I got a Border Collie puppy back in July, so this thread is a bit late. Her name is Jinger and she's a very good puppy-if puppies can be called "good." 

This first picture was back when I first got her. (Alongside my other BC, Kate)



 

Working on self control around food, something she really, really needed to learn-and mastered very quickly.



 

Another picture next to Kate to track her growth.



 




 

They like to stalk each other in play, and I really like how this picture turned out.



 

Taken last week, when Jinger had just turned 16 weeks. We've been working on sitting still for pictures-notice the lack of a leash in this picture?


----------



## Hens and Roos (Sep 27, 2017)

cute pups!


----------



## Baymule (Sep 27, 2017)

Beautiful dogs!!


----------



## BlessedWithGoats (Sep 27, 2017)

Kate is such an awesome dog! I haven't met Jinger yet, but it looks like she will be awesome too!


----------



## rosti (Sep 29, 2017)

Thanks! I alternate between thinking she's pretty and catching glimpses of an ugly Jack Russel or Shorthair Pointer. (No offense to lovers of said breeds.  )
Jinger is 17 weeks and almost 17 pounds! My little five pound shrimp is starting to grow. 
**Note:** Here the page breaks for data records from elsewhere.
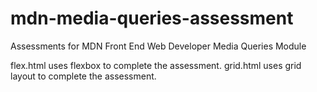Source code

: # mdn-media-queries-assessment
Assessments for MDN Front End Web Developer Media Queries Module

flex.html uses flexbox to complete the assessment.
grid.html uses grid layout to complete the assessment.
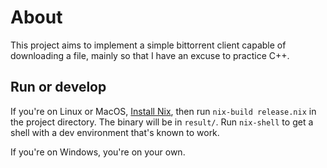# About

This project aims to implement a simple bittorrent client capable of downloading a file, mainly so that I have an excuse to practice C++.

## Run or develop

If you're on Linux or MacOS, [Install Nix](https://nixos.org/download.html), then run `nix-build release.nix` in the project directory. The binary will be in `result/`. Run `nix-shell` to get a shell with a dev environment that's known to work.

If you're on Windows, you're on your own.
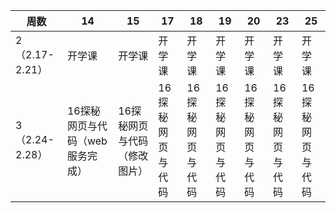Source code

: 

| 周数            | 14                   | 15                   | 17                   | 18                           | 19                   | 20                   | 23                   | 25                 |
| ------------- | -------------------- | -------------------- | -------------------- | ---------------------------- | -------------------- | -------------------- | -------------------- | ------------------ |
| 2（2.17-2.21）  | 开学课                  | 开学课                  | 开学课                  | 开学课                          | 开学课                  | 开学课                  | 开学课                  | 开学课                |
| 3（2.24-2.28）  | 16探秘网页与代码（web服务完成）   | 16探秘网页与代码（修改图片）      | 16探秘网页与代码            | 16探秘网页与代码                    | 16探秘网页与代码            | 16探秘网页与代码            | 16探秘网页与代码            | 16探秘网页与代码          |
<!--stackedit_data:
eyJoaXN0b3J5IjpbNDAyMDEyMTY1XX0=
-->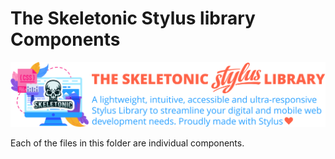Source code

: # The Skeletonic Stylus library Components

![alt text][logo]

[logo]: ../../../images/skeletonic-stylus.svg "Skeletonic Stylus Banner"

Each of the files in this folder are individual components.
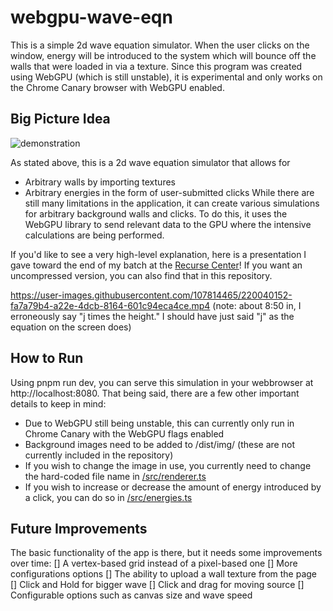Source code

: # webgpu-wave-eqn
This is a simple 2d wave equation simulator.  When the user clicks on the window, energy will be introduced to the system which will bounce off the walls that were loaded in via a texture.
Since this program was created using WebGPU (which is still unstable), it is experimental and only works on the Chrome Canary browser with WebGPU enabled.

## Big Picture Idea
![demonstration](https://user-images.githubusercontent.com/107814465/220036078-e6cf061a-0a8d-4146-88cf-7c49e4ef1712.gif)

As stated above, this is a 2d wave equation simulator that allows for
- Arbitrary walls by importing textures
- Arbitrary energies in the form of user-submitted clicks
While there are still many limitations in the application, it can create various simulations for arbitrary background walls and clicks.  To do this, it uses the WebGPU library to send relevant data to the GPU where the intensive calculations are being performed.

If you'd like to see a very high-level explanation, here is a presentation I gave toward the end of my batch at the [Recurse Center](https://www.recurse.com/)!  If you want an uncompressed version, you can also find that in this repository.

https://user-images.githubusercontent.com/107814465/220040152-fa7a79b4-a22e-4dcb-8164-601c94eca4ce.mp4
(note: about 8:50 in, I erroneously say "j times the height."  I should have just said "j" as the equation on the screen does)


## How to Run
Using pnpm run dev, you can serve this simulation in your webbrowser at http://localhost:8080.  That being said, there are a few other important details to keep in mind:
- Due to WebGPU still being unstable, this can currently only run in Chrome Canary with the WebGPU flags enabled
- Background images need to be added to /dist/img/ (these are not currently included in the repository)
- If you wish to change the image in use, you currently need to change the hard-coded file name in [/src/renderer.ts](/src/renderer.ts)
- If you wish to increase or decrease the amount of energy introduced by a click, you can do so in [/src/energies.ts](/src/energies.ts)

## Future Improvements
The basic functionality of the app is there, but it needs some improvements over time:
[] A vertex-based grid instead of a pixel-based one
[] More configurations options
[] The ability to upload a wall texture from the page
[] Click and Hold for bigger wave
[] Click and drag for moving source
[] Configurable options such as canvas size and wave speed
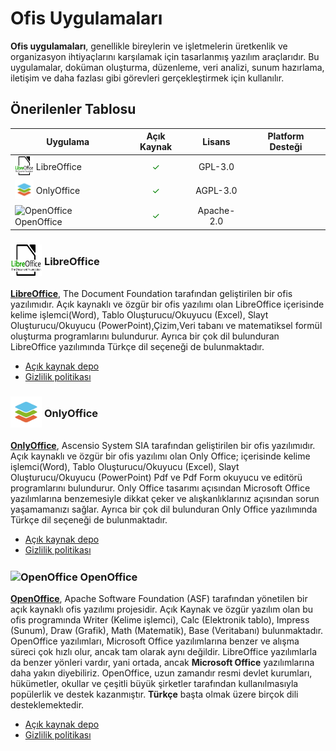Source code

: <!-- NOTLAR
 - Tablo eklemeyi unutmayın
 - Uygun görseller eklemeyi unutmayın.
 - İçerik kuralları ve ekleme yapmak sayfalarını ziyaret edebilirsiniz -->

# Ofis Uygulamaları

**Ofis uygulamaları**, genellikle bireylerin ve işletmelerin üretkenlik ve organizasyon ihtiyaçlarını karşılamak için tasarlanmış yazılım araçlarıdır. Bu uygulamalar, doküman oluşturma, düzenleme, veri analizi, sunum hazırlama, iletişim ve daha fazlası gibi görevleri gerçekleştirmek için kullanılır.

## Önerilenler Tablosu

| Uygulama | Açık Kaynak | Lisans | Platform Desteği |
| --- | :---: | :---: | :---: |
| <span style="display: inline-block; vertical-align: middle;"><img src="docs/images/libreOfficeLogo.png" alt="LibreOffice" style="width: 30px; height: 30px;"> </span> <span style="display: inline-block; vertical-align: middle;"> LibreOffice </span> | <span style="color: green;">✓</span> | GPL-3.0 | <i class="fa-brands fa-windows"></i> <i class="fa-brands fa-apple"></i> <i class="fa-brands fa-linux"></i> <i class="fa-brands fa-android"></i> |
| <span style="display: inline-block; vertical-align: middle;"><img src="docs/images/onlyoffice.png" alt="OnlyOffice" style="width: 30px; height: 30px;"> </span> <span style="display: inline-block; vertical-align: middle;"> OnlyOffice </span> | <span style="color: green;">✓</span> | AGPL-3.0 | <i class="fa-brands fa-windows"></i> <i class="fa-brands fa-apple"></i> <i class="fa-brands fa-linux"></i> <i class="fa-brands fa-android"></i> <i class="fa-brands fa-app-store-ios"></i> |
| <span style="display: inline-block; vertical-align: middle;"><img src="docs/images/orb.png" alt="OpenOffice" style="width: 30px; height: 30px;"> </span> <span style="display: inline-block; vertical-align: middle;"> OpenOffice </span> | <span style="color: green;">✓</span> | Apache-2.0 | <i class="fa-brands fa-windows"></i> <i class="fa-brands fa-apple"></i> <i class="fa-brands fa-linux"></i> <i class="fa-brands fa-android"></i> <i class="fa-brands fa-app-store-ios"></i> |

### <span style="display: inline-block; vertical-align: middle;"><img src="docs/images/libreOfficeLogo.png" alt="LibreOffice" style="width: 50px; height: 50px;"> </span> <span style="display: inline-block; vertical-align: middle;"> LibreOffice

[**LibreOffice**](https://www.libreoffice.org/), The Document Foundation tarafından geliştirilen bir ofis yazılımıdır. Açık kaynaklı ve özgür bir ofis yazılımı olan LibreOffice içerisinde kelime işlemci(Word), Tablo Oluşturucu/Okuyucu (Excel), Slayt Oluşturucu/Okuyucu (PowerPoint),Çizim,Veri tabanı ve matematiksel formül oluşturma programlarını bulundurur. Ayrıca bir çok dil bulunduran LibreOffice yazılımında Türkçe dil seçeneği de bulunmaktadır.

- [Açık kaynak depo](https://github.com/LibreOffice/core)
- [Gizlilik politikası](https://www.libreoffice.org/privacy)

### <span style="display: inline-block; vertical-align: middle;"><img src="docs/images/onlyoffice.png" alt="OnlyOffice" style="width: 50px; height: 50px;"> </span> <span style="display: inline-block; vertical-align: middle;"> OnlyOffice

[**OnlyOffice**](https://www.onlyoffice.com/), Ascensio System SIA tarafından geliştirilen bir ofis yazılımıdır. Açık kaynaklı ve özgür bir ofis yazılımı olan Only Office; içerisinde kelime işlemci(Word), Tablo Oluşturucu/Okuyucu (Excel), Slayt Oluşturucu/Okuyucu (PowerPoint) Pdf ve Pdf Form okuyucu ve editörü programlarını bulundurur. Only Office tasarımı açısından Microsoft Office yazılımlarına benzemesiyle dikkat çeker ve alışkanlıklarınız açısından sorun yaşamamanızı sağlar. Ayrıca bir çok dil bulunduran Only Office yazılımında Türkçe dil seçeneği de bulunmaktadır.

- [Açık kaynak depo](https://github.com/ONLYOFFICE)
- [Gizlilik politikası](https://www.onlyoffice.com/Privacy.aspx)

### <span style="display: inline-block; vertical-align: middle;"><img src="docs/images/orb.png" alt="OpenOffice" style="width: 50px; height: 50px;"> </span> <span style="display: inline-block; vertical-align: middle;"> OpenOffice

[**OpenOffice**](https://www.openoffice.org/), Apache Software Foundation (ASF) tarafından yönetilen bir açık kaynaklı ofis yazılımı projesidir. Açık Kaynak ve özgür yazılım olan bu ofis programında Writer (Kelime işlemci), Calc (Elektronik tablo), Impress (Sunum), Draw (Grafik), Math (Matematik), Base (Veritabanı) bulunmaktadır. OpenOffice yazılımları, Microsoft Office yazılımlarına benzer ve alışma süreci çok hızlı olur, ancak tam olarak aynı değildir.
LibreOffice yazılımlarla da benzer yönleri vardır, yani ortada, ancak **Microsoft Office** yazılımlarına daha yakın diyebiliriz. OpenOffice, uzun zamandır resmi devlet kurumları, hükümetler, okullar ve çeşitli büyük şirketler tarafından kullanılmasıyla popülerlik ve destek kazanmıştır. **Türkçe** başta olmak üzere birçok dili desteklemektedir.

- [Açık kaynak depo](https://github.com/apache/openoffice)
- [Gizlilik politikası](https://privacy.apache.org/policies/privacy-policy-public.html)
Below, she's wondering if she can have a treat for sitting so nicely, while Kate wants to go chase the cows or finish her interrupted swim.


----------



## rosti (Oct 10, 2017)

Jinger is 17 weeks and 18 pounds. She had her first trip to town for her rabies shot yesterday. She did great-wasn't excited, and wasn't scared, just neutral and looking to me for direction-just what I'm looking for.  She's always had digestive issues, and I still don't know what all she can't handle, but she gets along great on a raw diet. I just got offered close to 100 pounds of meat for free! People around here are so generous.


----------



## rosti (Oct 13, 2017)

I made a mistake in the last post-she was almost 19 weeks, not 17.

Jinger was 19 weeks yesterday, and her herding instinct is getting stronger and stronger. I can barely wait until she's old enough to start. 

We had a guest in our picture this week-Bonny, our Border Collie/Golden Retriever cross.


----------



## rosti (Nov 10, 2017)

Kate and I were gone for awhile and I've gotten behind on pictures. This one was from last week, so you're gonna get another one tomorrow!  

Jinger is now 5 months old, and really turning on in terms of herding. I want to lightly start her soon, and see how it goes-if she's mature enough or not, because she's still really young.


----------



## Latestarter (Nov 11, 2017)

She's growing up really pretty. Hope she works out well for you. Thanks for sharing the pics.


----------